> **INSTRUCTIONS FOR THE TASK**: Drop the pictures and restate the rest of the listing word for word.

> **RECORDS TO USE**:
--------------------------------------------------

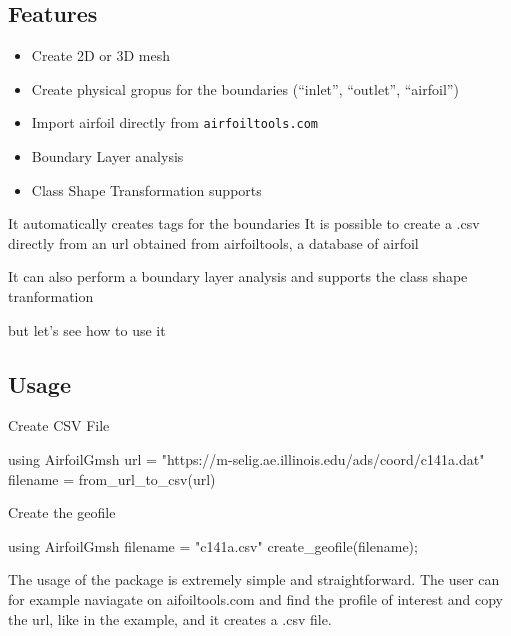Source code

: \documentclass[
  letterpaper,
  DIV=11,
  numbers=noendperiod,
  oneside]{scrartcl}
\newenvironment{Shaded}{\begin{snugshade}}{\end{snugshade}}
\newcommand{\BuiltInTok}[1]{\textcolor[rgb]{0.00,0.23,0.31}{#1}}
\newcommand{\FunctionTok}[1]{\textcolor[rgb]{0.28,0.35,0.67}{#1}}
\newcommand{\ImportTok}[1]{\textcolor[rgb]{0.00,0.46,0.62}{#1}}
\newcommand{\NormalTok}[1]{\textcolor[rgb]{0.00,0.23,0.31}{#1}}
\newcommand{\OperatorTok}[1]{\textcolor[rgb]{0.37,0.37,0.37}{#1}}
\newcommand{\StringTok}[1]{\textcolor[rgb]{0.13,0.47,0.30}{#1}}
\providecommand{\tightlist}{%
  \setlength{\itemsep}{0pt}\setlength{\parskip}{0pt}}\usepackage{longtable,booktabs,array}
\begin{document}
\hypertarget{features-2}{%
\subsection{Features}\label{features-2}}

\begin{itemize}
\tightlist
\item
  Create 2D or 3D mesh
\item
  Create physical gropus for the boundaries (``inlet'', ``outlet'',
  ``airfoil'')
\item
  Import airfoil directly from \texttt{airfoiltools.com}
\item
  Boundary Layer analysis
\item
  Class Shape Transformation supports
\end{itemize}

It automatically creates tags for the boundaries It is possible to
create a .csv directly from an url obtained from airfoiltools, a
database of airfoil

It can also perform a boundary layer analysis and supports the class
shape tranformation

but let's see how to use it

\hypertarget{usage}{%
\subsection{Usage}\label{usage}}

Create CSV File

\begin{Shaded}
\begin{Highlighting}[]
\ImportTok{using} \BuiltInTok{AirfoilGmsh}
\NormalTok{url }\OperatorTok{=} \StringTok{"https://m{-}selig.ae.illinois.edu/ads/coord/c141a.dat"}
\NormalTok{filename }\OperatorTok{=} \FunctionTok{from\_url\_to\_csv}\NormalTok{(url)}
\end{Highlighting}
\end{Shaded}

Create the geofile

\begin{Shaded}
\begin{Highlighting}[]
\ImportTok{using} \BuiltInTok{AirfoilGmsh}
\NormalTok{filename }\OperatorTok{=} \StringTok{"c141a.csv"}
\FunctionTok{create\_geofile}\NormalTok{(filename);}
\end{Highlighting}
\end{Shaded}

The usage of the package is extremely simple and straightforward. The
user can for example naviagate on aifoiltools.com and find the profile
of interest and copy the url, like in the example, and it creates a .csv
file.
\end{document}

--------------------------------------------------

> **RESULT FOR THIS EXERCISE**:
Source code

: \documentclass[
  letterpaper,
  DIV=11,
  numbers=noendperiod,
  oneside]{scrartcl}
\newenvironment{Shaded}{\begin{snugshade}}{\end{snugshade}}
\newcommand{\BuiltInTok}[1]{\textcolor[rgb]{0.00,0.23,0.31}{#1}}
\newcommand{\FunctionTok}[1]{\textcolor[rgb]{0.28,0.35,0.67}{#1}}
\newcommand{\ImportTok}[1]{\textcolor[rgb]{0.00,0.46,0.62}{#1}}
\newcommand{\NormalTok}[1]{\textcolor[rgb]{0.00,0.23,0.31}{#1}}
\newcommand{\OperatorTok}[1]{\textcolor[rgb]{0.37,0.37,0.37}{#1}}
\newcommand{\StringTok}[1]{\textcolor[rgb]{0.13,0.47,0.30}{#1}}
\providecommand{\tightlist}{%
  \setlength{\itemsep}{0pt}\setlength{\parskip}{0pt}}\usepackage{longtable,booktabs,array}
\begin{document}
\hypertarget{features-2}{%
\subsection{Features}\label{features-2}}

\begin{itemize}
\tightlist
\item
  Create 2D or 3D mesh
\item
  Create physical gropus for the boundaries (``inlet'', ``outlet'',
  ``airfoil'')
\item
  Import airfoil directly from \texttt{airfoiltools.com}
\item
  Boundary Layer analysis
\item
  Class Shape Transformation supports
\end{itemize}

It automatically creates tags for the boundaries It is possible to
create a .csv directly from an url obtained from airfoiltools, a
database of airfoil

It can also perform a boundary layer analysis and supports the class
shape tranformation

but let's see how to use it

\hypertarget{usage}{%
\subsection{Usage}\label{usage}}

Create CSV File

\begin{Shaded}
\begin{Highlighting}[]
\ImportTok{using} \BuiltInTok{AirfoilGmsh}
\NormalTok{url }\OperatorTok{=} \StringTok{"https://m{-}selig.ae.illinois.edu/ads/coord/c141a.dat"}
\NormalTok{filename }\OperatorTok{=} \FunctionTok{from\_url\_to\_csv}\NormalTok{(url)}
\end{Highlighting}
\end{Shaded}

Create the geofile

\begin{Shaded}
\begin{Highlighting}[]
\ImportTok{using} \BuiltInTok{AirfoilGmsh}
\NormalTok{filename }\OperatorTok{=} \StringTok{"c141a.csv"}
\FunctionTok{create\_geofile}\NormalTok{(filename);}
\end{Highlighting}
\end{Shaded}

The usage of the package is extremely simple and straightforward. The
user can for example naviagate on aifoiltools.com and find the profile
of interest and copy the url, like in the example, and it creates a .csv
file.
\end{document}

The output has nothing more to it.